_EXERCISE DETAILS_
Pictures should be left out when the listing below is repeated word for word.

#### RECORD EXTRACTS

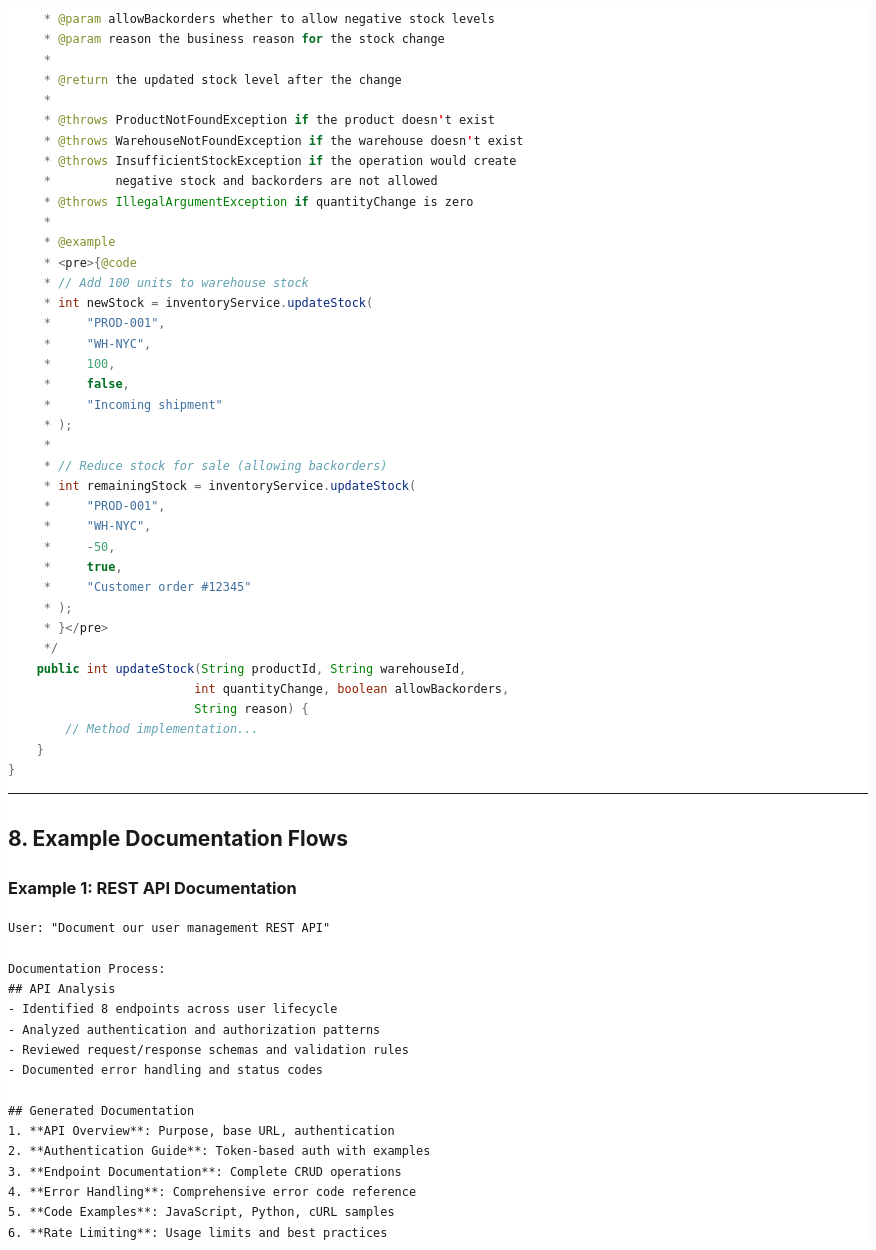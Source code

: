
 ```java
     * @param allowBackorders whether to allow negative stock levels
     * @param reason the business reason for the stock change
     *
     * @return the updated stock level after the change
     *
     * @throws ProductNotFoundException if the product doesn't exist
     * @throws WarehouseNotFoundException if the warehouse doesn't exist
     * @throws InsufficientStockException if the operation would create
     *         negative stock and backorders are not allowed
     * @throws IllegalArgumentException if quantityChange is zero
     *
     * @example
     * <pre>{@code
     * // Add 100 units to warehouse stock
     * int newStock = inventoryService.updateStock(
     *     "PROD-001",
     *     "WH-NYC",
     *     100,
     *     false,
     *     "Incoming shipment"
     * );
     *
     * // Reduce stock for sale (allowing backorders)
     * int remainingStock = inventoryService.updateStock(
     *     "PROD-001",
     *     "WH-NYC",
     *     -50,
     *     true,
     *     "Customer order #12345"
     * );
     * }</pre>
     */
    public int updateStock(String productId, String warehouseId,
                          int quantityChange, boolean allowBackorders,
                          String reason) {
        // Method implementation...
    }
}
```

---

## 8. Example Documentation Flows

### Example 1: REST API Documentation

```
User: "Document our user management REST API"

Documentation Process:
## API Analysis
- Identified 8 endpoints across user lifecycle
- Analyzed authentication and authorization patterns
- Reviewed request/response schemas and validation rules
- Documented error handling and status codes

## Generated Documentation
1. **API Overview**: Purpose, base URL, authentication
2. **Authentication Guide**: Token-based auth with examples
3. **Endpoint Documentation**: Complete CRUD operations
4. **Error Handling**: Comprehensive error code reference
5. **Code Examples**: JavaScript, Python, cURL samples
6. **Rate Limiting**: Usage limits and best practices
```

########

_EXPECTED ANSWER_
Source code

:
 ```java
     * @param allowBackorders whether to allow negative stock levels
     * @param reason the business reason for the stock change
     *
     * @return the updated stock level after the change
     *
     * @throws ProductNotFoundException if the product doesn't exist
     * @throws WarehouseNotFoundException if the warehouse doesn't exist
     * @throws InsufficientStockException if the operation would create
     *         negative stock and backorders are not allowed
     * @throws IllegalArgumentException if quantityChange is zero
     *
     * @example
     * <pre>{@code
     * // Add 100 units to warehouse stock
     * int newStock = inventoryService.updateStock(
     *     "PROD-001",
     *     "WH-NYC",
     *     100,
     *     false,
     *     "Incoming shipment"
     * );
     *
     * // Reduce stock for sale (allowing backorders)
     * int remainingStock = inventoryService.updateStock(
     *     "PROD-001",
     *     "WH-NYC",
     *     -50,
     *     true,
     *     "Customer order #12345"
     * );
     * }</pre>
     */
    public int updateStock(String productId, String warehouseId,
                          int quantityChange, boolean allowBackorders,
                          String reason) {
        // Method implementation...
    }
}
```

---

## 8. Example Documentation Flows

### Example 1: REST API Documentation

```
User: "Document our user management REST API"

Documentation Process:
## API Analysis
- Identified 8 endpoints across user lifecycle
- Analyzed authentication and authorization patterns
- Reviewed request/response schemas and validation rules
- Documented error handling and status codes

## Generated Documentation
1. **API Overview**: Purpose, base URL, authentication
2. **Authentication Guide**: Token-based auth with examples
3. **Endpoint Documentation**: Complete CRUD operations
4. **Error Handling**: Comprehensive error code reference
5. **Code Examples**: JavaScript, Python, cURL samples
6. **Rate Limiting**: Usage limits and best practices
```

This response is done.